- **Your objective**
Here the job is to print all of the entries below verbatim and leave out any picture.

*** Record excerpts ***

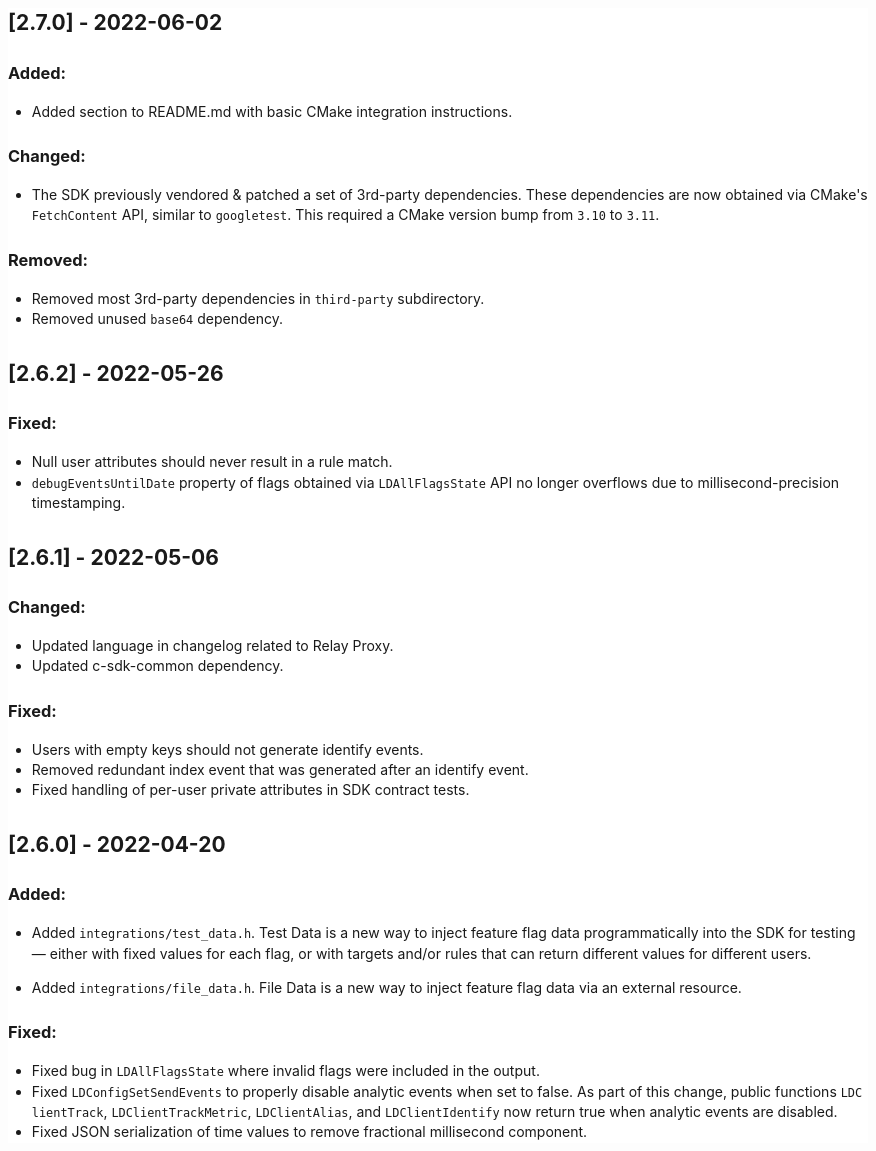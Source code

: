 ## [2.7.0] - 2022-06-02
### Added:
- Added section to README.md with basic CMake integration instructions.

### Changed:
- The SDK previously vendored & patched a set of 3rd-party dependencies. These dependencies are now obtained via CMake's `FetchContent` API, similar to `googletest`. This required a CMake version bump from `3.10` to `3.11`.


### Removed:
- Removed most 3rd-party dependencies in `third-party` subdirectory.
- Removed unused `base64` dependency.

## [2.6.2] - 2022-05-26
### Fixed:
- Null user attributes should never result in a rule match.
- `debugEventsUntilDate` property of flags obtained via `LDAllFlagsState` API no longer overflows due to millisecond-precision timestamping.

## [2.6.1] - 2022-05-06
### Changed:
- Updated language in changelog related to Relay Proxy.
- Updated c-sdk-common dependency.

### Fixed:
- Users with empty keys should not generate identify events.
- Removed redundant index event that was generated after an identify event.
- Fixed handling of per-user private attributes in SDK contract tests.

## [2.6.0] - 2022-04-20
### Added:
- Added `integrations/test_data.h`. Test Data is a new way to inject feature flag data programmatically into the SDK for testing — either with fixed values for each flag, or with targets and/or rules that can return different values for different users. 

- Added `integrations/file_data.h`. File Data is a new way to inject feature flag data via an external resource.

### Fixed:
- Fixed bug in `LDAllFlagsState` where invalid flags were included in the output.
- Fixed `LDConfigSetSendEvents` to properly disable analytic events when set to false. As part of this change, public functions `LDClientTrack`, `LDClientTrackMetric`, `LDClientAlias`, and `LDClientIdentify` now return true when analytic events are disabled.
- Fixed JSON serialization of time values to remove fractional millisecond component.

***

- **Output for this exercise**
Source code

: ## [2.7.0] - 2022-06-02
### Added:
- Added section to README.md with basic CMake integration instructions.

### Changed:
- The SDK previously vendored & patched a set of 3rd-party dependencies. These dependencies are now obtained via CMake's `FetchContent` API, similar to `googletest`. This required a CMake version bump from `3.10` to `3.11`.


### Removed:
- Removed most 3rd-party dependencies in `third-party` subdirectory.
- Removed unused `base64` dependency.

## [2.6.2] - 2022-05-26
### Fixed:
- Null user attributes should never result in a rule match.
- `debugEventsUntilDate` property of flags obtained via `LDAllFlagsState` API no longer overflows due to millisecond-precision timestamping.

## [2.6.1] - 2022-05-06
### Changed:
- Updated language in changelog related to Relay Proxy.
- Updated c-sdk-common dependency.

### Fixed:
- Users with empty keys should not generate identify events.
- Removed redundant index event that was generated after an identify event.
- Fixed handling of per-user private attributes in SDK contract tests.

## [2.6.0] - 2022-04-20
### Added:
- Added `integrations/test_data.h`. Test Data is a new way to inject feature flag data programmatically into the SDK for testing — either with fixed values for each flag, or with targets and/or rules that can return different values for different users. 

- Added `integrations/file_data.h`. File Data is a new way to inject feature flag data via an external resource.

### Fixed:
- Fixed bug in `LDAllFlagsState` where invalid flags were included in the output.
- Fixed `LDConfigSetSendEvents` to properly disable analytic events when set to false. As part of this change, public functions `LDClientTrack`, `LDClientTrackMetric`, `LDClientAlias`, and `LDClientIdentify` now return true when analytic events are disabled.
- Fixed JSON serialization of time values to remove fractional millisecond component.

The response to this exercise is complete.